Top of Supplied records
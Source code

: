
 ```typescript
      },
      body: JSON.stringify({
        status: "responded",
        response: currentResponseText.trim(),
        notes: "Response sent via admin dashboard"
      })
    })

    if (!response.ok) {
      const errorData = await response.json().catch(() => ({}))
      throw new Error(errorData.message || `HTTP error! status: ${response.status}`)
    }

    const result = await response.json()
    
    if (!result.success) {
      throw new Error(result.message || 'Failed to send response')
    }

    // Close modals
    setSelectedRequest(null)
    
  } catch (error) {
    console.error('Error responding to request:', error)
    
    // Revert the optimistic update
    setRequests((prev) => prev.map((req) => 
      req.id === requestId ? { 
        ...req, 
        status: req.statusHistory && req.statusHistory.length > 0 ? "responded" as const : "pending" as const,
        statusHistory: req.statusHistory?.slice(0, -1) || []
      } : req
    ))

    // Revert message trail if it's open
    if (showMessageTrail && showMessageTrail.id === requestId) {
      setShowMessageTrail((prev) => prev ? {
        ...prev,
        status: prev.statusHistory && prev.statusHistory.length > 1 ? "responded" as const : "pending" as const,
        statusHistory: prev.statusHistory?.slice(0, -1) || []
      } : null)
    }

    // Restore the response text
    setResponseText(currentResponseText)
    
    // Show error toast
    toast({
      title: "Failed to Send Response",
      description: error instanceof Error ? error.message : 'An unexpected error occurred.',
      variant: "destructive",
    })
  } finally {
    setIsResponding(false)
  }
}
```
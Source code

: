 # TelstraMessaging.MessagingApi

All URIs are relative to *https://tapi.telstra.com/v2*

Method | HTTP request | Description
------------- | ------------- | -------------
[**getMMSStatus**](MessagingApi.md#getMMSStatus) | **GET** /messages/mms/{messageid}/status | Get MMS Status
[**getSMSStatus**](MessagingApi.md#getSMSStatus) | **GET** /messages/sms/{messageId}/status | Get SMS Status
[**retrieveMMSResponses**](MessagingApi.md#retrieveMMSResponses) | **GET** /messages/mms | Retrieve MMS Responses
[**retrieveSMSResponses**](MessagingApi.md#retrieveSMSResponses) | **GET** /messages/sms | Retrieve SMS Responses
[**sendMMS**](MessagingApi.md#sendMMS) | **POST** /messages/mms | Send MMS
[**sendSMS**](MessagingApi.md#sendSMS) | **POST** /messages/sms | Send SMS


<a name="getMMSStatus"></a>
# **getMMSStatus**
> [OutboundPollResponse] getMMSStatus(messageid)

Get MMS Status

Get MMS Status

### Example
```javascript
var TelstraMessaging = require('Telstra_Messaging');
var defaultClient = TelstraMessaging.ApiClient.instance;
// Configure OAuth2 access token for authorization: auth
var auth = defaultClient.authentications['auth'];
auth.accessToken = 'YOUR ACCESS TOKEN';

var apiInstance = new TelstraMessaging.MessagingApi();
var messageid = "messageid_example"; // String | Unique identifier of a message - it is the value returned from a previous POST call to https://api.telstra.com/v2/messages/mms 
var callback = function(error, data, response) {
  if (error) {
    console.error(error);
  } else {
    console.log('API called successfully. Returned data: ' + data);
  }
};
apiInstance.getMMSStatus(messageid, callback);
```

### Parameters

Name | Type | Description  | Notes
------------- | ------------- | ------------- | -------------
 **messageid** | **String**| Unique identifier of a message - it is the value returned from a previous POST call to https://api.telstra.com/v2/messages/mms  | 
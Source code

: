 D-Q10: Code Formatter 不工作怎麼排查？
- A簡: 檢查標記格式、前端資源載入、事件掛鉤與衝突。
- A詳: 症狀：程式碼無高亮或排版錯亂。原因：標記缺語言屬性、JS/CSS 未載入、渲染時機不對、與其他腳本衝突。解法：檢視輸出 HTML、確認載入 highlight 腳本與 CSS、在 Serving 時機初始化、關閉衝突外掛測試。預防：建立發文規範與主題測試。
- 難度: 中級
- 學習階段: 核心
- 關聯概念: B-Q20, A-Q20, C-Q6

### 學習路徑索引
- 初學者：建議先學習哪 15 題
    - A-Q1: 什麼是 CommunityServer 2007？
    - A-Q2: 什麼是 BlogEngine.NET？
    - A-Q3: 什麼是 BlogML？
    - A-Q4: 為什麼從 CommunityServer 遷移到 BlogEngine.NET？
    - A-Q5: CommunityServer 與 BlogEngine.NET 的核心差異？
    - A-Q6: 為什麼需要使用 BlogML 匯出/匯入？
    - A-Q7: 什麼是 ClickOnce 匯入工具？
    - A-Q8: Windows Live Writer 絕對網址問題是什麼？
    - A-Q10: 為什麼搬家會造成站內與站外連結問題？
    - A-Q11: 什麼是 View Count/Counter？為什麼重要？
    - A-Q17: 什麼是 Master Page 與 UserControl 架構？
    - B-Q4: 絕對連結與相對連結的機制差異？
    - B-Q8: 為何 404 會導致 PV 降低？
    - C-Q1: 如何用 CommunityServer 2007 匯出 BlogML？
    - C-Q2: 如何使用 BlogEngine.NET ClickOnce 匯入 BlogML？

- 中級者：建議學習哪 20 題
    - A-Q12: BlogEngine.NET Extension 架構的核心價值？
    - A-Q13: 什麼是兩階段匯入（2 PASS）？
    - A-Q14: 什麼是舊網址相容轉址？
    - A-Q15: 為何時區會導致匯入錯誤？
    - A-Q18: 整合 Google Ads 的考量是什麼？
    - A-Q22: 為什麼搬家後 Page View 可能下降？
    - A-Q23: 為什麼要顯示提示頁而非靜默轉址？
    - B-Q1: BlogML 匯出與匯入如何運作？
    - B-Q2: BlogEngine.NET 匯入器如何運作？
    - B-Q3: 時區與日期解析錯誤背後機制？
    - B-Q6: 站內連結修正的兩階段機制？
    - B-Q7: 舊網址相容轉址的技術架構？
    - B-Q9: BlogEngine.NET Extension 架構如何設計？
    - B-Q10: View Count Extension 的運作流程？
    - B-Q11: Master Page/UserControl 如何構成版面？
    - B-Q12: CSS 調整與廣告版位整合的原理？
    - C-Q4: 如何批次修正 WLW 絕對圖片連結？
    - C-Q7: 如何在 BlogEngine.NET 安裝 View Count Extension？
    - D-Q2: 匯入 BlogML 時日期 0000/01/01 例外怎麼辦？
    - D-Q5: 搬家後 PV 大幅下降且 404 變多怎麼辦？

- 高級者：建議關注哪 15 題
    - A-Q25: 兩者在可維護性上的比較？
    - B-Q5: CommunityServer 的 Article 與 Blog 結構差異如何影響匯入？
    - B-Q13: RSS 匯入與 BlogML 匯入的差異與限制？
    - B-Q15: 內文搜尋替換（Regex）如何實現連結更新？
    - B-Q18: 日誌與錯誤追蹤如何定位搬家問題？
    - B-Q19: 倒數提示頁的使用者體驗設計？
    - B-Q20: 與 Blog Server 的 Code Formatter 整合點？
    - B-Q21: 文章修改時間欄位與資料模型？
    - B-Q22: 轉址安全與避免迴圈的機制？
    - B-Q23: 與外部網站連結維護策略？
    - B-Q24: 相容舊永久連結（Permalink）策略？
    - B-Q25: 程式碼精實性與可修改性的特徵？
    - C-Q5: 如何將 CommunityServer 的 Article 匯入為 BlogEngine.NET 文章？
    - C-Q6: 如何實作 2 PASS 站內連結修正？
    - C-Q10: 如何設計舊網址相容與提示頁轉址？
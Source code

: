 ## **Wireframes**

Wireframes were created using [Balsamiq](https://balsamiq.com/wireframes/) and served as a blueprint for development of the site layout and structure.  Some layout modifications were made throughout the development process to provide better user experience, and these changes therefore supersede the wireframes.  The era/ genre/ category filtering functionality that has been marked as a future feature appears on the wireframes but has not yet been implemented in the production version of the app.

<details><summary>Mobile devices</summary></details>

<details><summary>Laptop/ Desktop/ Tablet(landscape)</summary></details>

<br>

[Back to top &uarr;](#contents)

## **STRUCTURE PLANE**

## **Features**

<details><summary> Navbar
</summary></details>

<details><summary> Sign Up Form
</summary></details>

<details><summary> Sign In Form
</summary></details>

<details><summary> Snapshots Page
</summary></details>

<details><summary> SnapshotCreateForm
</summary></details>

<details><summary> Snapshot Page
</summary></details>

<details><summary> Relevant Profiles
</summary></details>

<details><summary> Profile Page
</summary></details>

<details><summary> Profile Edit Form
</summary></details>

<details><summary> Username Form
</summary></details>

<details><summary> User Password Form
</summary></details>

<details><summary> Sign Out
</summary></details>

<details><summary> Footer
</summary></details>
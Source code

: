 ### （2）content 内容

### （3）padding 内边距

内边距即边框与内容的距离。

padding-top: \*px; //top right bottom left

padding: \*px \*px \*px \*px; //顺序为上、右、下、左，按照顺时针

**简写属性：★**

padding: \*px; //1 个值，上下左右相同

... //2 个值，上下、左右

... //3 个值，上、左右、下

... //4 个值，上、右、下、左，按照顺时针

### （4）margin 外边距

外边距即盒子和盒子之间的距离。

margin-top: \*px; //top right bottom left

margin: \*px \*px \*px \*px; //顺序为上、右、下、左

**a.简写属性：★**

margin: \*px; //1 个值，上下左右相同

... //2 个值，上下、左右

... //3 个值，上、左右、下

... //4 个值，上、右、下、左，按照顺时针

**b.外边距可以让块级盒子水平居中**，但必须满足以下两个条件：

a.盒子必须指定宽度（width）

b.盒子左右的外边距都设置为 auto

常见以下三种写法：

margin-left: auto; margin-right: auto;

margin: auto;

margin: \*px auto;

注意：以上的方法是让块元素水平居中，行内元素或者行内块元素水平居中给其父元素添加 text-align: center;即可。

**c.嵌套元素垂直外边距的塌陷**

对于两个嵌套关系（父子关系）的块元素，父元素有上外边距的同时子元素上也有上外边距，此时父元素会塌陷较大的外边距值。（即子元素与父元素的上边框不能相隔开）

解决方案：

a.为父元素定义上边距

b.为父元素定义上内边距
Bottom of Supplied records
**What the task requires**
Pull out each line of the entries that contains "result".

**Answer to the problem**
    const result = await response.json()
    if (!result.success) {
      throw new Error(result.message || 'Failed to send response')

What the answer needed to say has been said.